Question

How do you find the inverse of \[y = {x^2} - 2x + 1\] and is it a function?

Answer 1

Hint: Here in this question we have to find the inverse of the function, if the function is of the form exponential number we use the concept of logarithm function and on further simplification we obtain the required solution for the given question. To find the inverse we swap the terms.

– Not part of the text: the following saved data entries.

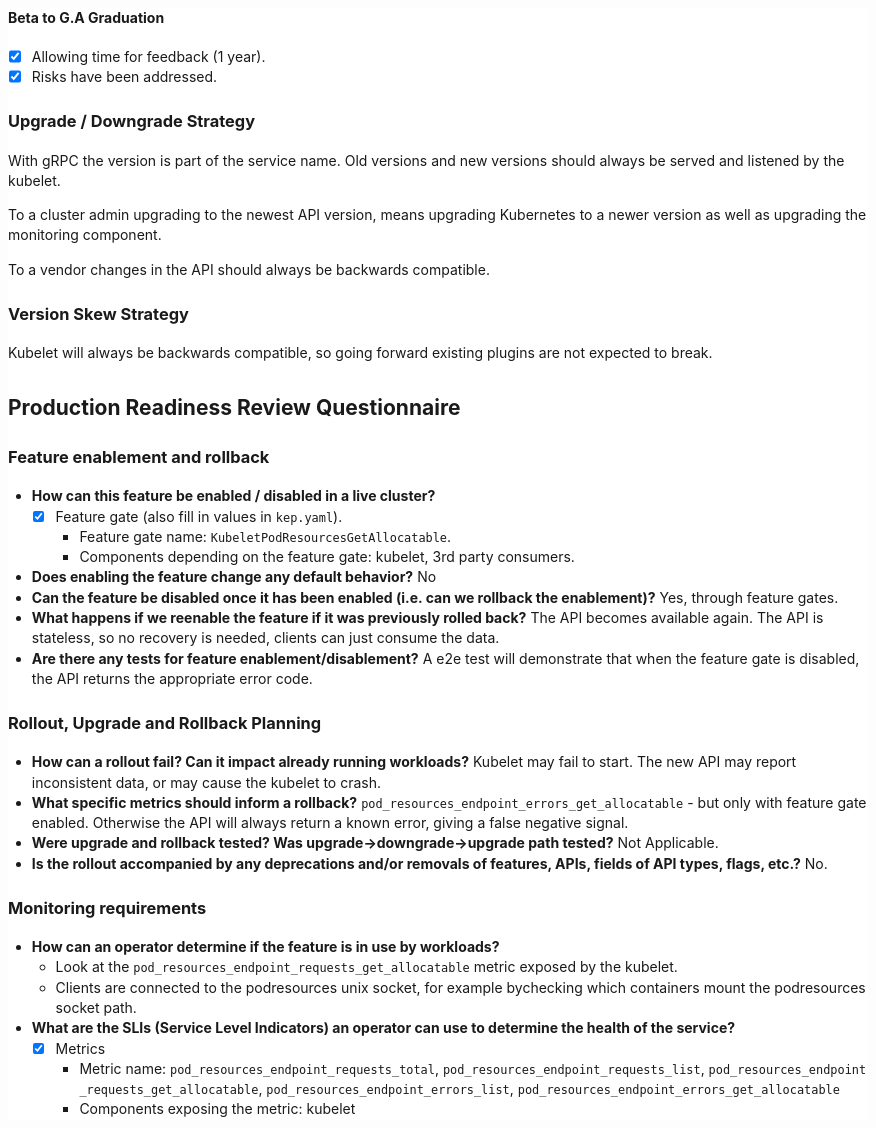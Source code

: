 #### Beta to G.A Graduation
- [X] Allowing time for feedback (1 year).
- [X] Risks have been addressed.

### Upgrade / Downgrade Strategy

With gRPC the version is part of the service name.
Old versions and new versions should always be served and listened by the kubelet.

To a cluster admin upgrading to the newest API version, means upgrading Kubernetes to a newer version as well as upgrading the monitoring component.

To a vendor changes in the API should always be backwards compatible.

### Version Skew Strategy

Kubelet will always be backwards compatible, so going forward existing plugins are not expected to break.

## Production Readiness Review Questionnaire
### Feature enablement and rollback

* **How can this feature be enabled / disabled in a live cluster?**
  - [X] Feature gate (also fill in values in `kep.yaml`).
    - Feature gate name: `KubeletPodResourcesGetAllocatable`.
    - Components depending on the feature gate: kubelet, 3rd party consumers.

* **Does enabling the feature change any default behavior?** No
* **Can the feature be disabled once it has been enabled (i.e. can we rollback the enablement)?** Yes, through feature gates.
* **What happens if we reenable the feature if it was previously rolled back?** The API becomes available again. The API is stateless, so no recovery is needed, clients can just consume the data.
* **Are there any tests for feature enablement/disablement?** A e2e test will demonstrate that when the feature gate is disabled, the API returns the appropriate error code.

### Rollout, Upgrade and Rollback Planning

* **How can a rollout fail? Can it impact already running workloads?** Kubelet may fail to start. The new API may report inconsistent data, or may cause the kubelet to crash.
* **What specific metrics should inform a rollback?** `pod_resources_endpoint_errors_get_allocatable` - but only with feature gate enabled. Otherwise the API will always return a known error, giving a false negative signal.
* **Were upgrade and rollback tested? Was upgrade->downgrade->upgrade path tested?** Not Applicable.
* **Is the rollout accompanied by any deprecations and/or removals of features,  APIs, fields of API types, flags, etc.?** No.

### Monitoring requirements
* **How can an operator determine if the feature is in use by workloads?**
  - Look at the `pod_resources_endpoint_requests_get_allocatable` metric exposed by the kubelet.
  - Clients are connected to the podresources unix socket, for example  bychecking which containers mount the podresources socket path.
* **What are the SLIs (Service Level Indicators) an operator can use to determine the health of the service?**
  - [X] Metrics
    - Metric name: `pod_resources_endpoint_requests_total`, `pod_resources_endpoint_requests_list`, `pod_resources_endpoint_requests_get_allocatable`, `pod_resources_endpoint_errors_list`, `pod_resources_endpoint_errors_get_allocatable`
    - Components exposing the metric: kubelet


[kubernetes.io]: https://kubernetes.io/
[kubernetes/enhancements]: https://git.k8s.io/enhancements
[kubernetes/kubernetes]: https://git.k8s.io/kubernetes
[kubernetes/website]: https://git.k8s.io/website
[supported limits]: https://git.k8s.io/community//sig-scalability/configs-and-limits/thresholds.md
[existing SLIs/SLOs]: https://git.k8s.io/community/sig-scalability/slos/slos.md#kubernetes-slisslos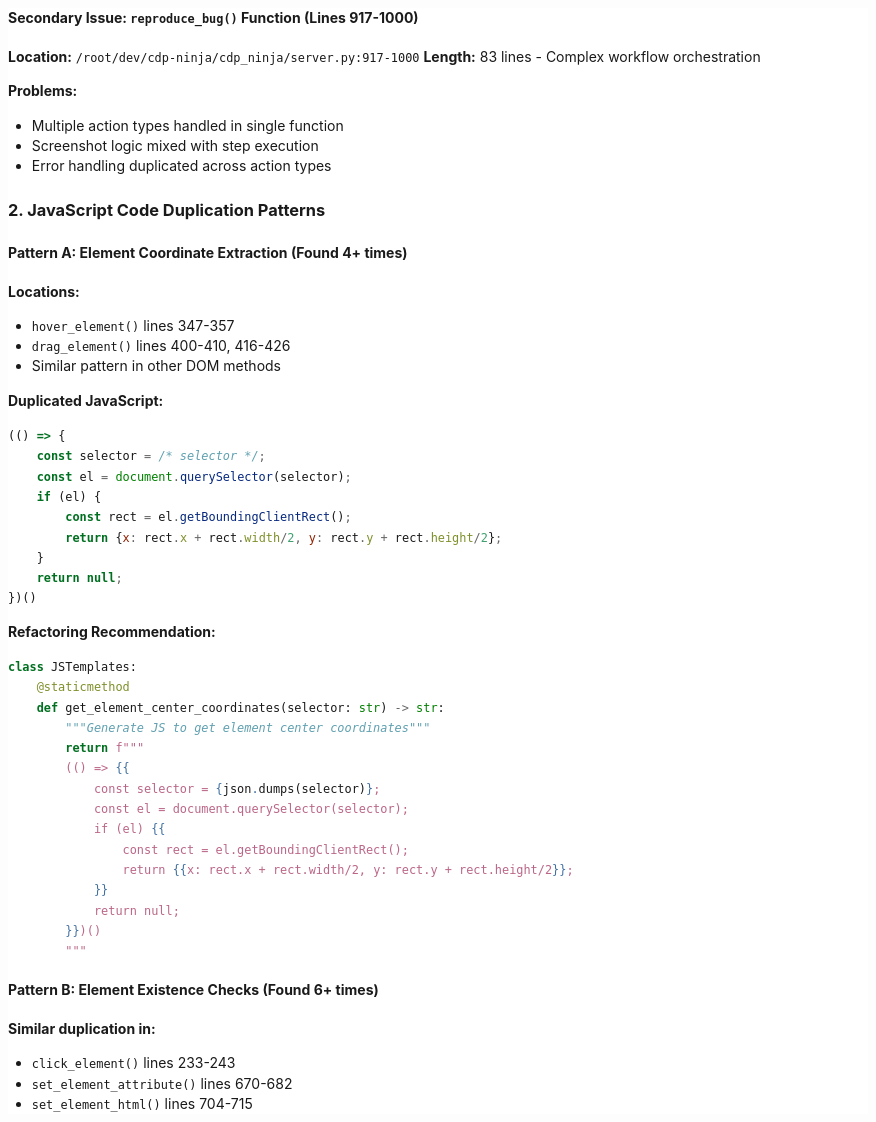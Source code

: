 #### Secondary Issue: `reproduce_bug()` Function (Lines 917-1000)
**Location:** `/root/dev/cdp-ninja/cdp_ninja/server.py:917-1000`
**Length:** 83 lines - Complex workflow orchestration

**Problems:**
- Multiple action types handled in single function
- Screenshot logic mixed with step execution
- Error handling duplicated across action types

### 2. **JavaScript Code Duplication Patterns**

#### Pattern A: Element Coordinate Extraction (Found 4+ times)
**Locations:**
- `hover_element()` lines 347-357
- `drag_element()` lines 400-410, 416-426
- Similar pattern in other DOM methods

**Duplicated JavaScript:**
```javascript
(() => {
    const selector = /* selector */;
    const el = document.querySelector(selector);
    if (el) {
        const rect = el.getBoundingClientRect();
        return {x: rect.x + rect.width/2, y: rect.y + rect.height/2};
    }
    return null;
})()
```

**Refactoring Recommendation:**
```python
class JSTemplates:
    @staticmethod
    def get_element_center_coordinates(selector: str) -> str:
        """Generate JS to get element center coordinates"""
        return f"""
        (() => {{
            const selector = {json.dumps(selector)};
            const el = document.querySelector(selector);
            if (el) {{
                const rect = el.getBoundingClientRect();
                return {{x: rect.x + rect.width/2, y: rect.y + rect.height/2}};
            }}
            return null;
        }})()
        """
```

#### Pattern B: Element Existence Checks (Found 6+ times)
**Similar duplication in:**
- `click_element()` lines 233-243
- `set_element_attribute()` lines 670-682
- `set_element_html()` lines 704-715
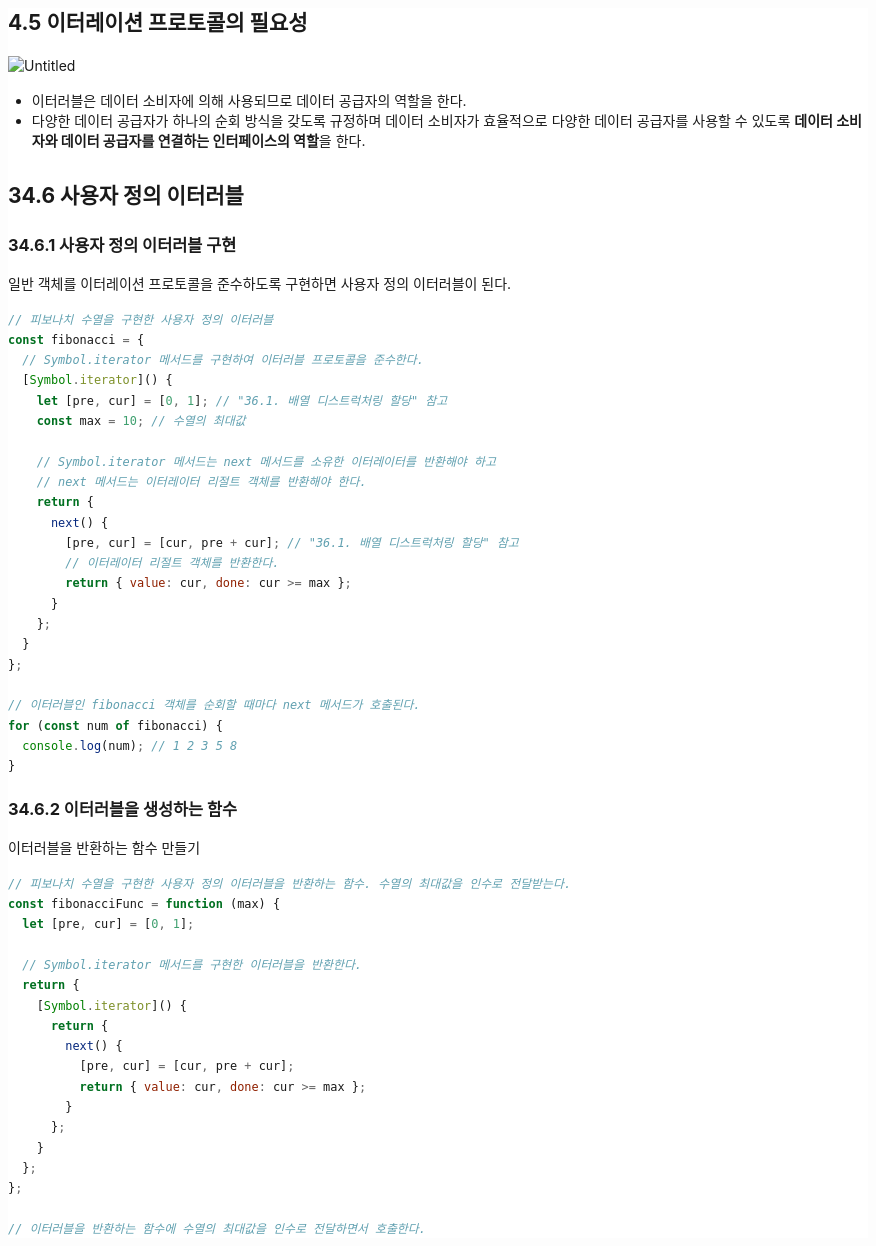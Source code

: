 
## 4.5 이터레이션 프로토콜의 필요성

![Untitled](https://velog.velcdn.com/images/dltkdals224/post/9829b845-574e-4001-a8b7-78d1e7ac5f4b/image.jpeg)

- 이터러블은 데이터 소비자에 의해 사용되므로 데이터 공급자의 역할을 한다.
- 다양한 데이터 공급자가 하나의 순회 방식을 갖도록 규정하며 데이터 소비자가 효율적으로 다양한 데이터 공급자를 사용할 수 있도록 **데이터 소비자와 데이터 공급자를 연결하는 인터페이스의 역할**을 한다.

## 34.6 사용자 정의 이터러블

### 34.6.1 사용자 정의 이터러블 구현

일반 객체를 이터레이션 프로토콜을 준수하도록 구현하면 사용자 정의 이터러블이 된다.

```javascript
// 피보나치 수열을 구현한 사용자 정의 이터러블
const fibonacci = {
  // Symbol.iterator 메서드를 구현하여 이터러블 프로토콜을 준수한다.
  [Symbol.iterator]() {
    let [pre, cur] = [0, 1]; // "36.1. 배열 디스트럭처링 할당" 참고
    const max = 10; // 수열의 최대값

    // Symbol.iterator 메서드는 next 메서드를 소유한 이터레이터를 반환해야 하고
    // next 메서드는 이터레이터 리절트 객체를 반환해야 한다.
    return {
      next() {
        [pre, cur] = [cur, pre + cur]; // "36.1. 배열 디스트럭처링 할당" 참고
        // 이터레이터 리절트 객체를 반환한다.
        return { value: cur, done: cur >= max };
      }
    };
  }
};

// 이터러블인 fibonacci 객체를 순회할 때마다 next 메서드가 호출된다.
for (const num of fibonacci) {
  console.log(num); // 1 2 3 5 8
}
```

### 34.6.2 이터러블을 생성하는 함수

이터러블을 반환하는 함수 만들기

```javascript
// 피보나치 수열을 구현한 사용자 정의 이터러블을 반환하는 함수. 수열의 최대값을 인수로 전달받는다.
const fibonacciFunc = function (max) {
  let [pre, cur] = [0, 1];

  // Symbol.iterator 메서드를 구현한 이터러블을 반환한다.
  return {
    [Symbol.iterator]() {
      return {
        next() {
          [pre, cur] = [cur, pre + cur];
          return { value: cur, done: cur >= max };
        }
      };
    }
  };
};

// 이터러블을 반환하는 함수에 수열의 최대값을 인수로 전달하면서 호출한다.
```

Complete step by step solution:
In mathematics, an inverse function is a function that "reverses" another function: if the function \[f\] applied to an input x gives a result of y, then applying its inverse function \[g\] to y gives the result x, i.e., \[g(y) = x\] if and only if \[f(x) = y\]. The inverse function of \[f\] is also denoted as \[{f^{ - 1}}\]
Now consider the given equation
\[y = {x^2} - 2x + 1\]
The RHS of the equation is in the form of \[{a^2} - 2ab + {b^2}\], we have standard formula for this algebraic identity \[{a^2} - 2ab + {b^2} = {(a - b)^2}\]. When we compare the given RHS term it is similar to the standard algebraic equation \[{a^2} - 2ab + {b^2} = {(a - b)^2}\]. Therefore, the given equation can be written as
\[ \Rightarrow y = {(x - 1)^2}\]
Taking the square root we have
\[ \Rightarrow \sqrt y = x - 1\]
Take -1 to the LHS, while taking -1 to the LHS the sign will get change.
\[ \Rightarrow \sqrt y + 1 = x\]
Hence we have determined in the terms of x.
Now replace the term x by term y and vice versa.
\[ \Rightarrow y = \sqrt x + 1\]
When the given equation is written in the form of the function it is given as
\[f(x) = {x^2} - 2x + 1\]
The inverse function is given as
\[ \Rightarrow {f^{ - 1}}(x) = \sqrt x + 1\]
So, the correct answer is “\[ {f^{ - 1}}(x) = \sqrt x + 1\]”.

Note: We must know about the simple arithmetic operations. To find the inverse we swap the y variable into x and simplify the equation and determine the value for y. since the solution we obtain will be in the form of square root on simplification. While shifting the terms we must take care of signs.